Task to carry out → Look through the records below and copy each line that includes the word "mengakses".

Pictures paired with source code:

====================

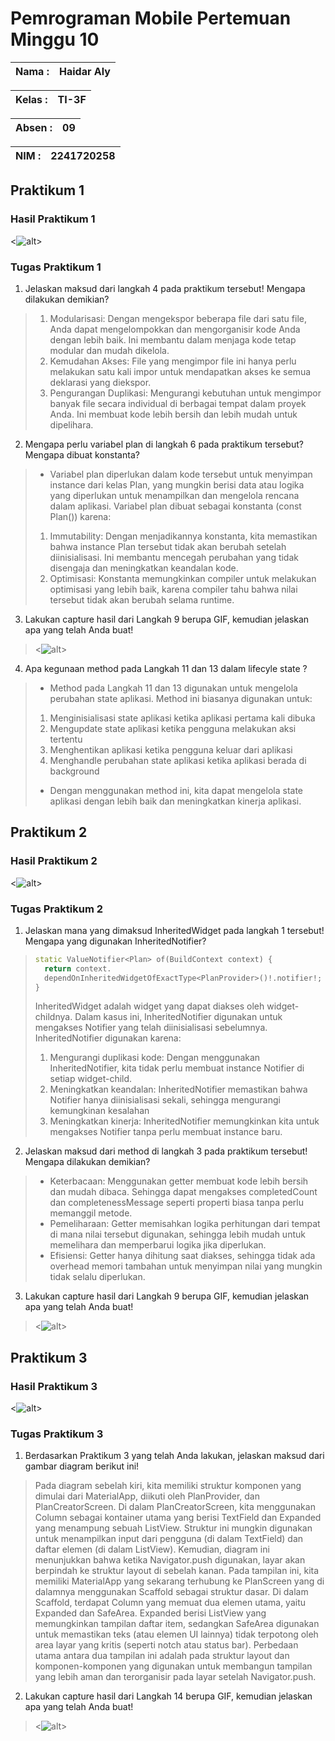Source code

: # **Pemrograman Mobile Pertemuan Minggu 10**

| Nama  :   | Haidar Aly |
| :--------: | :-------: |

| Kelas :  | TI-3F    |
| :--------: | :-------: |

| Absen : |  09  |
| :--------: | :-------: |

| NIM   :  | 2241720258   |
| :--------: | :-------: |

## **Praktikum 1**

### Hasil Praktikum 1
<![alt](assets/)>

### Tugas Praktikum 1

1. Jelaskan maksud dari langkah 4 pada praktikum tersebut! Mengapa dilakukan demikian?
> 1. Modularisasi: Dengan mengekspor beberapa file dari satu file, Anda dapat mengelompokkan dan mengorganisir kode Anda dengan lebih baik. Ini membantu dalam menjaga kode tetap modular dan mudah dikelola.
> 2. Kemudahan Akses: File yang mengimpor file ini hanya perlu melakukan satu kali impor untuk mendapatkan akses ke semua deklarasi yang diekspor.
> 3. Pengurangan Duplikasi: Mengurangi kebutuhan untuk mengimpor banyak file secara individual di berbagai tempat dalam proyek Anda. Ini membuat kode lebih bersih dan lebih mudah untuk dipelihara.

2. Mengapa perlu variabel plan di langkah 6 pada praktikum tersebut? Mengapa dibuat konstanta?
> - Variabel plan diperlukan dalam kode tersebut untuk menyimpan instance dari kelas Plan, yang mungkin berisi data atau logika yang diperlukan untuk menampilkan dan mengelola rencana dalam aplikasi. Variabel plan dibuat sebagai konstanta (const Plan()) karena: 
> 1. Immutability: Dengan menjadikannya konstanta, kita memastikan bahwa instance Plan tersebut tidak akan berubah setelah diinisialisasi. Ini membantu mencegah perubahan yang tidak disengaja dan meningkatkan keandalan kode.
> 2. Optimisasi: Konstanta memungkinkan compiler untuk melakukan optimisasi yang lebih baik, karena compiler tahu bahwa nilai tersebut tidak akan berubah selama runtime.

3. Lakukan capture hasil dari Langkah 9 berupa GIF, kemudian jelaskan apa yang telah Anda buat!
> <![alt](assets/)>

4. Apa kegunaan method pada Langkah 11 dan 13 dalam lifecyle state ?
> - Method pada Langkah 11 dan 13 digunakan untuk mengelola perubahan state aplikasi. Method ini biasanya digunakan untuk:
> 1. Menginisialisasi state aplikasi ketika aplikasi pertama kali dibuka
> 2. Mengupdate state aplikasi ketika pengguna melakukan aksi tertentu
> 3. Menghentikan aplikasi ketika pengguna keluar dari aplikasi
> 4. Menghandle perubahan state aplikasi ketika aplikasi berada di background
> - Dengan menggunakan method ini, kita dapat mengelola state aplikasi dengan lebih baik dan meningkatkan kinerja aplikasi.

## **Praktikum 2**

### Hasil Praktikum 2
<![alt](assets/)>

### Tugas Praktikum 2

1. Jelaskan mana yang dimaksud InheritedWidget pada langkah 1 tersebut! Mengapa yang digunakan InheritedNotifier?
> ```dart
> static ValueNotifier<Plan> of(BuildContext context) {
>   return context.
>   dependOnInheritedWidgetOfExactType<PlanProvider>()!.notifier!;
> }
> ```
> InheritedWidget adalah widget yang dapat diakses oleh widget-childnya. Dalam kasus ini, InheritedNotifier digunakan untuk mengakses Notifier yang telah diinisialisasi sebelumnya. InheritedNotifier digunakan karena:
> 1. Mengurangi duplikasi kode: Dengan menggunakan InheritedNotifier, kita tidak perlu membuat instance Notifier di setiap widget-child.
> 2. Meningkatkan keandalan: InheritedNotifier memastikan bahwa Notifier hanya diinisialisasi sekali, sehingga mengurangi kemungkinan kesalahan
> 3. Meningkatkan kinerja: InheritedNotifier memungkinkan kita untuk mengakses Notifier tanpa perlu membuat instance baru.

2. Jelaskan maksud dari method di langkah 3 pada praktikum tersebut! Mengapa dilakukan demikian?
> - Keterbacaan: Menggunakan getter membuat kode lebih bersih dan mudah dibaca. Sehingga dapat mengakses completedCount dan completenessMessage seperti properti biasa tanpa perlu memanggil metode.
> - Pemeliharaan: Getter memisahkan logika perhitungan dari tempat di mana nilai tersebut digunakan, sehingga lebih mudah untuk memelihara dan memperbarui logika jika diperlukan.
> - Efisiensi: Getter hanya dihitung saat diakses, sehingga tidak ada overhead memori tambahan untuk menyimpan nilai yang mungkin tidak selalu diperlukan.

3. Lakukan capture hasil dari Langkah 9 berupa GIF, kemudian jelaskan apa yang telah Anda buat!
> <![alt](assets/)>

## **Praktikum 3**

### Hasil Praktikum 3
<![alt](assets/)>

### Tugas Praktikum 3

1. Berdasarkan Praktikum 3 yang telah Anda lakukan, jelaskan maksud dari gambar diagram berikut ini!
> Pada diagram sebelah kiri, kita memiliki struktur komponen yang dimulai dari MaterialApp, diikuti oleh PlanProvider, dan PlanCreatorScreen. Di dalam PlanCreatorScreen, kita menggunakan Column sebagai kontainer utama yang berisi TextField dan Expanded yang menampung sebuah ListView. Struktur ini mungkin digunakan untuk menampilkan input dari pengguna (di dalam TextField) dan daftar elemen (di dalam ListView).
> Kemudian, diagram ini menunjukkan bahwa ketika Navigator.push digunakan, layar akan berpindah ke struktur layout di sebelah kanan. Pada tampilan ini, kita memiliki MaterialApp yang sekarang terhubung ke PlanScreen yang di dalamnya menggunakan Scaffold sebagai struktur dasar. Di dalam Scaffold, terdapat Column yang memuat dua elemen utama, yaitu Expanded dan SafeArea. Expanded berisi ListView yang memungkinkan tampilan daftar item, sedangkan SafeArea digunakan untuk memastikan teks (atau elemen UI lainnya) tidak terpotong oleh area layar yang kritis (seperti notch atau status bar).
> Perbedaan utama antara dua tampilan ini adalah pada struktur layout dan komponen-komponen yang digunakan untuk membangun tampilan yang lebih aman dan terorganisir pada layar setelah Navigator.push.

2. Lakukan capture hasil dari Langkah 14 berupa GIF, kemudian jelaskan apa yang telah Anda buat!
> <![alt](assets/)>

====================

Written solution →
> InheritedWidget adalah widget yang dapat diakses oleh widget-childnya. Dalam kasus ini, InheritedNotifier digunakan untuk mengakses Notifier yang telah diinisialisasi sebelumnya. InheritedNotifier digunakan karena:
> 3. Meningkatkan kinerja: InheritedNotifier memungkinkan kita untuk mengakses Notifier tanpa perlu membuat instance baru.
> - Keterbacaan: Menggunakan getter membuat kode lebih bersih dan mudah dibaca. Sehingga dapat mengakses completedCount dan completenessMessage seperti properti biasa tanpa perlu memanggil metode.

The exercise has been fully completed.